━━━━━ SOURCE DATA ━━━━━

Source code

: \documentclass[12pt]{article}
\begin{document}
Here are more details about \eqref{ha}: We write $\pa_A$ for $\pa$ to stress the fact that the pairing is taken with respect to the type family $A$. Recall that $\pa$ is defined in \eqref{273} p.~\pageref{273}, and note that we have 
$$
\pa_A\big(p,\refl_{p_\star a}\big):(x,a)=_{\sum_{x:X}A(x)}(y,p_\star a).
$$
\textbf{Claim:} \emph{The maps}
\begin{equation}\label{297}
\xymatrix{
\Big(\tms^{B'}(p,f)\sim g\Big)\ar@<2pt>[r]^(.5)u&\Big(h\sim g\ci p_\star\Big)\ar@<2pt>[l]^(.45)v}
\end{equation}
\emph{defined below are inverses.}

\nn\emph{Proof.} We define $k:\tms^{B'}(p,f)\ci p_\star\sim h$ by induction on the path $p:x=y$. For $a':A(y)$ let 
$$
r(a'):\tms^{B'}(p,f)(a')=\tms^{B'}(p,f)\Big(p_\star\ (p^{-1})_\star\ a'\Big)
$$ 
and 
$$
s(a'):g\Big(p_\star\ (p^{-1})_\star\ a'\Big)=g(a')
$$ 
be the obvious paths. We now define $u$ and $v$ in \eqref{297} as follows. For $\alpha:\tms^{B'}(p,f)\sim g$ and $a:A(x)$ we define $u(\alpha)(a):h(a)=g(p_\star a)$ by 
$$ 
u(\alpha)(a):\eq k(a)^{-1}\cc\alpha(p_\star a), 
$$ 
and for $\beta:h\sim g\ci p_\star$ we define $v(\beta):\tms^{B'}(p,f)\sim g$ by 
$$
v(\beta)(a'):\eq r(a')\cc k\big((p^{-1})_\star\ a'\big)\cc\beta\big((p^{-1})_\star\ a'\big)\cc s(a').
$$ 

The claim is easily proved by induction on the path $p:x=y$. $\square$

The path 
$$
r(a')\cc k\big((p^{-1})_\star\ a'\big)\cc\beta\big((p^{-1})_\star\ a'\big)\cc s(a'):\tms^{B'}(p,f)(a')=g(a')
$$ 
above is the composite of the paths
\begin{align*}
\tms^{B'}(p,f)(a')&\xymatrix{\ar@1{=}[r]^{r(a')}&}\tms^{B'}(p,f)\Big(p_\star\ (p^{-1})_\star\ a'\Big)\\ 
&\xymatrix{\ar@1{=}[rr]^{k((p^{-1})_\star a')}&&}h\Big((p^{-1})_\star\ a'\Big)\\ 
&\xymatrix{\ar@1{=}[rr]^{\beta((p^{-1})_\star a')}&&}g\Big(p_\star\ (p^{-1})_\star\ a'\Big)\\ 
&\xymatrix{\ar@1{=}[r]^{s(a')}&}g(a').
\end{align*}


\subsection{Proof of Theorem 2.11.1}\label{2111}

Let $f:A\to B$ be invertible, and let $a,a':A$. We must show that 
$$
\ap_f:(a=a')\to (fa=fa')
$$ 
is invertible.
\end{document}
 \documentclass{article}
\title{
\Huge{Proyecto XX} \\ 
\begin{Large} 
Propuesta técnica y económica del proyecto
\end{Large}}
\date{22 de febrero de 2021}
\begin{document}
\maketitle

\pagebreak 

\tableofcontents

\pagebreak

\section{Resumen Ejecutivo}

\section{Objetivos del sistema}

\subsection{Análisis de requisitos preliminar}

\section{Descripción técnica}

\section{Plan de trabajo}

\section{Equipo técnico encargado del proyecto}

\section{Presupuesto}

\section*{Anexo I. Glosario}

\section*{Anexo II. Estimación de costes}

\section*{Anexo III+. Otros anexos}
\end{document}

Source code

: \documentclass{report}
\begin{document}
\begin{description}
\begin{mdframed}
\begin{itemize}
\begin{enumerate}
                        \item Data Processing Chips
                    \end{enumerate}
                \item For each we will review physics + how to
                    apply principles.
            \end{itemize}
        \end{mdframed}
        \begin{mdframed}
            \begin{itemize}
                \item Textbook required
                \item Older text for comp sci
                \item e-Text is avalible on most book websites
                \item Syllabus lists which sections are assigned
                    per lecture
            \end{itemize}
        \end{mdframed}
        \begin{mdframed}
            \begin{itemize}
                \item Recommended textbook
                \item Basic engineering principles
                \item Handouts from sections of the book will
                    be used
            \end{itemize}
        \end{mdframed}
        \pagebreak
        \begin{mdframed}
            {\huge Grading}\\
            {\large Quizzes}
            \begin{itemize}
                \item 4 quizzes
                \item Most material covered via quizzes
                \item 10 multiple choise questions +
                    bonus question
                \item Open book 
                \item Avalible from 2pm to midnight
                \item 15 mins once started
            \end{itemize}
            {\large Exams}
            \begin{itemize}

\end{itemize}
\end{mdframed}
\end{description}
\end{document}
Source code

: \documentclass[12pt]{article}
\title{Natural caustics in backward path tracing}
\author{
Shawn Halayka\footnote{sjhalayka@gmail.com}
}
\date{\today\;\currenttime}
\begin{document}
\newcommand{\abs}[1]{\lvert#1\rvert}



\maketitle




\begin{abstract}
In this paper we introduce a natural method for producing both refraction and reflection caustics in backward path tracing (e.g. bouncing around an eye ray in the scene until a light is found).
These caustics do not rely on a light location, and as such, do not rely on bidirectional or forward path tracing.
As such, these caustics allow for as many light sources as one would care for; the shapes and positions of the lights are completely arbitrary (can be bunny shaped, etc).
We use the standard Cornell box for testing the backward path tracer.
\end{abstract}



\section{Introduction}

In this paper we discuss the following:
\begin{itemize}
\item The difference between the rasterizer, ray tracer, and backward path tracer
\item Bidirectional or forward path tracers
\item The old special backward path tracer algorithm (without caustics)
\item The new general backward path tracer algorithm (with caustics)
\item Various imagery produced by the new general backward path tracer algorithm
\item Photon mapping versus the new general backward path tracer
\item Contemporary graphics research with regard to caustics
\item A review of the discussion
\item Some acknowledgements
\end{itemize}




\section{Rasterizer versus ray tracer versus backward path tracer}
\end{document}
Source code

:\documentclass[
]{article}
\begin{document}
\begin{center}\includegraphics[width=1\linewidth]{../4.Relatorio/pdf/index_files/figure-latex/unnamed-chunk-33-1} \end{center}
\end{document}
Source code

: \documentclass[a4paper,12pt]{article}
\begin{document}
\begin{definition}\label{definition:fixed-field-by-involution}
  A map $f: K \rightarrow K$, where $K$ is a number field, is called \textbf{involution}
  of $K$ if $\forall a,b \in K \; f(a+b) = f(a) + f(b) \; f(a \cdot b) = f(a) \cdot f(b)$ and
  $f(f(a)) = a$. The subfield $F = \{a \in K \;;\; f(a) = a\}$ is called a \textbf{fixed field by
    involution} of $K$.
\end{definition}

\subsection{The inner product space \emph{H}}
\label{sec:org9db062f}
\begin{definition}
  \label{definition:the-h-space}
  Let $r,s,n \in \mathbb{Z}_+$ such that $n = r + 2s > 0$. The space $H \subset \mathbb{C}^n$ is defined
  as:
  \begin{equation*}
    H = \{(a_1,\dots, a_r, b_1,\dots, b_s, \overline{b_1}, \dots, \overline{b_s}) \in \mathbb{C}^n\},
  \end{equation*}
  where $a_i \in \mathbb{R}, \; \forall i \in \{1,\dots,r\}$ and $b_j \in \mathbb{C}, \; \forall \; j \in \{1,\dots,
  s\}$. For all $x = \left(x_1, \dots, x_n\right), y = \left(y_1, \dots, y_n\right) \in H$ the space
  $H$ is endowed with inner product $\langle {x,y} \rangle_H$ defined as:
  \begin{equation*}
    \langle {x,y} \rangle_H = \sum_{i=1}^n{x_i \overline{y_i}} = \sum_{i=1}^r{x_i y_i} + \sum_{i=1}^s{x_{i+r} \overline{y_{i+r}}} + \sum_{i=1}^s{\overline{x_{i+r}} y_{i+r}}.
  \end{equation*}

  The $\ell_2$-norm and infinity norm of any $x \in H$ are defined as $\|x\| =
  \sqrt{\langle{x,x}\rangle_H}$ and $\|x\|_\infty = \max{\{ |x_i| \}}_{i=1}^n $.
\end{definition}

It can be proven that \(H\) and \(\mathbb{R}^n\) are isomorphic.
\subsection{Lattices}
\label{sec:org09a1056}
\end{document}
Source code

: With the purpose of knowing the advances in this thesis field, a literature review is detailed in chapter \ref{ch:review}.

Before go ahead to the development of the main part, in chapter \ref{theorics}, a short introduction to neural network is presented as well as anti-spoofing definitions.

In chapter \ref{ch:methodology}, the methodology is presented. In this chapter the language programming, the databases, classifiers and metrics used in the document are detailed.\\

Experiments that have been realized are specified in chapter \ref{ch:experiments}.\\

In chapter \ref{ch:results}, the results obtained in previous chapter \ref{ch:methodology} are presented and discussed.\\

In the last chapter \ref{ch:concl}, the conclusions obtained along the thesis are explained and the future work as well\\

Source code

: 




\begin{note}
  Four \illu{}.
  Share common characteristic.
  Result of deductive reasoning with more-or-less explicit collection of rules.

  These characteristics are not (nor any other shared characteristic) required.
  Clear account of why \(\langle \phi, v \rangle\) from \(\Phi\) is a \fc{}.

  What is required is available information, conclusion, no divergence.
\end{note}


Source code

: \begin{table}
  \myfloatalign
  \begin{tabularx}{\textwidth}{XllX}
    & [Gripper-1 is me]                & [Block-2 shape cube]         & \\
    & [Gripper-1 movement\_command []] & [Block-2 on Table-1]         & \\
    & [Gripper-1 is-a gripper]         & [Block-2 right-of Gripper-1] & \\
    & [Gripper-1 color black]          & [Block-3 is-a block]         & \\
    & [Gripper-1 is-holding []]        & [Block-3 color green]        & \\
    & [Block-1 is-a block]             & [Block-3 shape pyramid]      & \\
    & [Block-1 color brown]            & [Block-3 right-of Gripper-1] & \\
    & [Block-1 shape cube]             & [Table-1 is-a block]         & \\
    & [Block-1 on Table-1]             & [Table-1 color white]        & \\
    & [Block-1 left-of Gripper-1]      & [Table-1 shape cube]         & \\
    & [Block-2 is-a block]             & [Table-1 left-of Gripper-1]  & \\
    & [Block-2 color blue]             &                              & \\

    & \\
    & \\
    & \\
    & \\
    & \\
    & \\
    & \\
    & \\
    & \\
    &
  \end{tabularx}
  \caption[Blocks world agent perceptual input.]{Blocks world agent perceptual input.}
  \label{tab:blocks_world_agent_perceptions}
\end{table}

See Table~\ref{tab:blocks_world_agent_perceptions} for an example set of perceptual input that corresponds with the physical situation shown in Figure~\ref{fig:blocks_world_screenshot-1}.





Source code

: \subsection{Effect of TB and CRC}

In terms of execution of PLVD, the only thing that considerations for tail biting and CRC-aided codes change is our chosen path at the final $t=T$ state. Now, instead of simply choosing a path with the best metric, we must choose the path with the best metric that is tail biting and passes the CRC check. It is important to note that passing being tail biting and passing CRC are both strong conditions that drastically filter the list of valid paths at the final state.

━━━━━

Find the word "label" in the entries above and gather every line that holds it.

### [EXERCISE SOLUTION]
\begin{equation}\label{297}
\subsection{Proof of Theorem 2.11.1}\label{2111}
\begin{definition}\label{definition:fixed-field-by-involution}
\label{sec:org9db062f}
  \label{definition:the-h-space}
\label{sec:org09a1056}
  \label{tab:blocks_world_agent_perceptions}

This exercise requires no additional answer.